[Plain-text document sources]
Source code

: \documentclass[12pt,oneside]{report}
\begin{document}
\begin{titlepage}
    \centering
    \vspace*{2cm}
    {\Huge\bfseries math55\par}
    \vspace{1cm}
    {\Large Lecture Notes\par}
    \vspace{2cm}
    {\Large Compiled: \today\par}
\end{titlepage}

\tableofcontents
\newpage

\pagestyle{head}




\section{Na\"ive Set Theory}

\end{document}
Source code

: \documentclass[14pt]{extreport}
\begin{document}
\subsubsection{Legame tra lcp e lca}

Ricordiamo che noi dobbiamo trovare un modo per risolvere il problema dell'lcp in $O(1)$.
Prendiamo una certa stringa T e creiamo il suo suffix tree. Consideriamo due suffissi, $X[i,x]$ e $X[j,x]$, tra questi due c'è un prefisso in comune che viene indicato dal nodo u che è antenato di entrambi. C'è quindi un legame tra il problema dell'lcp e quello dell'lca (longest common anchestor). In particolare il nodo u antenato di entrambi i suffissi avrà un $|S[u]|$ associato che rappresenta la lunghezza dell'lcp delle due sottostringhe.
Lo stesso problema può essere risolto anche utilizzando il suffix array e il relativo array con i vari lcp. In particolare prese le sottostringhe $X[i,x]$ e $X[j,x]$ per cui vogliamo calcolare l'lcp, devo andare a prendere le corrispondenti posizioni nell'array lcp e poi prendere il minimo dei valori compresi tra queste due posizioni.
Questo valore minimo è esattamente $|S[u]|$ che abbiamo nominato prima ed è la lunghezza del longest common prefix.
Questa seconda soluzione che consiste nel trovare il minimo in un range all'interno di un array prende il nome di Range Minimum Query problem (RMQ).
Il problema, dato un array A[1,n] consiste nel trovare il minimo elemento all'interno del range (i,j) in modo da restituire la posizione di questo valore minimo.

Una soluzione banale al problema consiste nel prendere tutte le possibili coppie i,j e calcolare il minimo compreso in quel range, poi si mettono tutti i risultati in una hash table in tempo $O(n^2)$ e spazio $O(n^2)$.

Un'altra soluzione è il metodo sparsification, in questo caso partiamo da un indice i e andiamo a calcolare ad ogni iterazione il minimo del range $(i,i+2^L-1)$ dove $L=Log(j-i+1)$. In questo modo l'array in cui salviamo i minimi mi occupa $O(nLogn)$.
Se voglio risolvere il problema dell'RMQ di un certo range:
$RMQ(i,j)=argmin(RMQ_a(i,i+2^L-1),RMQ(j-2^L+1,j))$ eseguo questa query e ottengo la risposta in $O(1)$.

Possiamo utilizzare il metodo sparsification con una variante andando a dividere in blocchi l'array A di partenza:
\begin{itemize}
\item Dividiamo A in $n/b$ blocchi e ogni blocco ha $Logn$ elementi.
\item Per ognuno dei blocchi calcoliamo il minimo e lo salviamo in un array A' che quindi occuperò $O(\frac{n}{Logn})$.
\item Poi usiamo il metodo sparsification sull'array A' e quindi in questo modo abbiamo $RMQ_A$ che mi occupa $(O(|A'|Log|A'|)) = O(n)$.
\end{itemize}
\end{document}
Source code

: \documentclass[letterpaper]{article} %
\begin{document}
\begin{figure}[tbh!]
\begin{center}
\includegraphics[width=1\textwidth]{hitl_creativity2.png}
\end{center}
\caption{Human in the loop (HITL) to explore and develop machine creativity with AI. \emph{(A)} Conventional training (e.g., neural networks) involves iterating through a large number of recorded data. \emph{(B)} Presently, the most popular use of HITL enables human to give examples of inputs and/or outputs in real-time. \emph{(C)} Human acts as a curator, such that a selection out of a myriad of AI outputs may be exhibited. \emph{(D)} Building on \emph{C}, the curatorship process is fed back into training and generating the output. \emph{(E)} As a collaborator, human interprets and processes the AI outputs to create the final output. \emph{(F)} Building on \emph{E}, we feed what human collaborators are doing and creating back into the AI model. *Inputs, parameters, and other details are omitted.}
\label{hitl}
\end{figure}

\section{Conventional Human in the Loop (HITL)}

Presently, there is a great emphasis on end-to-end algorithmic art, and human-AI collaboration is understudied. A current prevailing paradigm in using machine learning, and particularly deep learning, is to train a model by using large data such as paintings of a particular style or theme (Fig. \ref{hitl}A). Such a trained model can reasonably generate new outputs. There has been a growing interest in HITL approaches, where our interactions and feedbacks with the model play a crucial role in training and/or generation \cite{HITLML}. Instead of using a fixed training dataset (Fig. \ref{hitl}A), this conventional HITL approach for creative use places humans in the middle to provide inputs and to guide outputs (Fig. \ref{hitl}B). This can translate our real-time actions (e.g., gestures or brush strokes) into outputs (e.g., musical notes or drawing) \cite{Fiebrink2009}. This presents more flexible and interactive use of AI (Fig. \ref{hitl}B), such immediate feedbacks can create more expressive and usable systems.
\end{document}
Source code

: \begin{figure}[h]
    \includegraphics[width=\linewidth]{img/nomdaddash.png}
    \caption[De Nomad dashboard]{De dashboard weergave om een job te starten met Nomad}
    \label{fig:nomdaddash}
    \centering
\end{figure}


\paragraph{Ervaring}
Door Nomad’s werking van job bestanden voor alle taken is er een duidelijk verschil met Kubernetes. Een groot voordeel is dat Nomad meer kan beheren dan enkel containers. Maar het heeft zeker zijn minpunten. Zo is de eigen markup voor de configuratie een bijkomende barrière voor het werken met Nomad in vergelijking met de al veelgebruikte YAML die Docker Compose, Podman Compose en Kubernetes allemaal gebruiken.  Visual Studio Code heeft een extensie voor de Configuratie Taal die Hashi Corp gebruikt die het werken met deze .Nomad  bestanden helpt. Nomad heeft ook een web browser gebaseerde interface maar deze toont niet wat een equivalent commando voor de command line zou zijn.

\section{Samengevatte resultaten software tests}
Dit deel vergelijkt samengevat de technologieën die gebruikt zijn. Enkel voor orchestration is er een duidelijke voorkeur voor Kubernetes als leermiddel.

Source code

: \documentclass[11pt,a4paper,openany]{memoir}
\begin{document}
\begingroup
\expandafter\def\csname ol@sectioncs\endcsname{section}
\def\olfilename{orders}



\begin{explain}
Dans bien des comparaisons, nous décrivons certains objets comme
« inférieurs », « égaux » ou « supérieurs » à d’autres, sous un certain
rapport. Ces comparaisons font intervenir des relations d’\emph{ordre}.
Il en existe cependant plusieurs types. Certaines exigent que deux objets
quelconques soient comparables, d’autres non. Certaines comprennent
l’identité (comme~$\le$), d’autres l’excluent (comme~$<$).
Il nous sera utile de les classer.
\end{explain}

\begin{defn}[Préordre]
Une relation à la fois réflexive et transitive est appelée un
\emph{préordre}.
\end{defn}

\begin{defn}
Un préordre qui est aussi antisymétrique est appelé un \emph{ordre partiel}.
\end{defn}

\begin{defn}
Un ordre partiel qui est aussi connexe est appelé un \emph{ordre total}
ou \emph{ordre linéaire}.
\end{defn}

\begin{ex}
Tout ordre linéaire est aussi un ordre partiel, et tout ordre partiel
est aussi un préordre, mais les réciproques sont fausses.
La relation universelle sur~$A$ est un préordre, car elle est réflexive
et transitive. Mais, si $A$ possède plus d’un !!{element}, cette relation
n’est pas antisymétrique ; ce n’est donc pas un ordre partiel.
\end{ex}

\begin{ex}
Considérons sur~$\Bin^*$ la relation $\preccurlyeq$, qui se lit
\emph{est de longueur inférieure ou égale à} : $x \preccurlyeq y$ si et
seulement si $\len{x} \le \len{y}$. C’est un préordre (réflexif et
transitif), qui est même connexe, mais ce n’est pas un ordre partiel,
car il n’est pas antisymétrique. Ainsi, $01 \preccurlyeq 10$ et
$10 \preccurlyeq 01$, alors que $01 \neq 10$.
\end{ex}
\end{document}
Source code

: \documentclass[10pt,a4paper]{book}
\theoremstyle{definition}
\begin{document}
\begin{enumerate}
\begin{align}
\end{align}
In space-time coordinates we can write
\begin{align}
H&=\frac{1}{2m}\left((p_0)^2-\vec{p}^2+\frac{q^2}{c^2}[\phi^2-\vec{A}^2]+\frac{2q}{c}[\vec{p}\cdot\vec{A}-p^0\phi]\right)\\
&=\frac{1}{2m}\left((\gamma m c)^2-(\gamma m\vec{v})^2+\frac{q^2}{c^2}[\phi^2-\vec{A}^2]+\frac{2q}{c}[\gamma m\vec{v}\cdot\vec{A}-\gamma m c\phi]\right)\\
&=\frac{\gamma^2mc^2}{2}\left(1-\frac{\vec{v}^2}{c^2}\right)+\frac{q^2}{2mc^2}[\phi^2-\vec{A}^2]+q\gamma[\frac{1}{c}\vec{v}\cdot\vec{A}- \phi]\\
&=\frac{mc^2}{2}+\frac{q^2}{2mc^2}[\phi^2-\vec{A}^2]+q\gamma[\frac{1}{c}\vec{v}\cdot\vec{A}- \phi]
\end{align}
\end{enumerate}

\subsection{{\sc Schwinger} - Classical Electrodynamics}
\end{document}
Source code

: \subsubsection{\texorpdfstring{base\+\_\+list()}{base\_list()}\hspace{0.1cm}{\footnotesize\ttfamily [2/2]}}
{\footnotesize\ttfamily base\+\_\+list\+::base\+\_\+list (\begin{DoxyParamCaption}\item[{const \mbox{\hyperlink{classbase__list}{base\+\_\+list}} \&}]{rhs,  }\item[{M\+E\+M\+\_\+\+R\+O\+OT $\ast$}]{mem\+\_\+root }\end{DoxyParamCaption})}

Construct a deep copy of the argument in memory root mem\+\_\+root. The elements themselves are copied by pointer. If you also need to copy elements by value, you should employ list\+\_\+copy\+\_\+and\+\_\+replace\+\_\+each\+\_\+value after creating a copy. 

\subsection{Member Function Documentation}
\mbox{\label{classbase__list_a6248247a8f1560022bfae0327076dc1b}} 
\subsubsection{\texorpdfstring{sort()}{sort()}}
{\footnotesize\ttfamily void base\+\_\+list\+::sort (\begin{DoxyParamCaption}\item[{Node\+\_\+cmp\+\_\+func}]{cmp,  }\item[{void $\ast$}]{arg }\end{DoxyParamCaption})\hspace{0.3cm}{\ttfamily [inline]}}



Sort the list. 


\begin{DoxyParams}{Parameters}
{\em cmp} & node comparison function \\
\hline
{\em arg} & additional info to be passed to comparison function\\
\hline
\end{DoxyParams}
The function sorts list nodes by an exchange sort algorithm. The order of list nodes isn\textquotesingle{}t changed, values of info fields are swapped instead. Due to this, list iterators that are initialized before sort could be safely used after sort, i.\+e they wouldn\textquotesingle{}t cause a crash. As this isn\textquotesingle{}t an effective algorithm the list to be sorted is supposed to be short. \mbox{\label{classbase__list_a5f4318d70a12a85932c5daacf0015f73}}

▶ **EXERCISE AIM**:
In the lines above, spot each one that contains the word "dell" and copy it.

▶ **RESULT**:
Ricordiamo che noi dobbiamo trovare un modo per risolvere il problema dell'lcp in $O(1)$.
Prendiamo una certa stringa T e creiamo il suo suffix tree. Consideriamo due suffissi, $X[i,x]$ e $X[j,x]$, tra questi due c'è un prefisso in comune che viene indicato dal nodo u che è antenato di entrambi. C'è quindi un legame tra il problema dell'lcp e quello dell'lca (longest common anchestor). In particolare il nodo u antenato di entrambi i suffissi avrà un $|S[u]|$ associato che rappresenta la lunghezza dell'lcp delle due sottostringhe.
Se voglio risolvere il problema dell'RMQ di un certo range:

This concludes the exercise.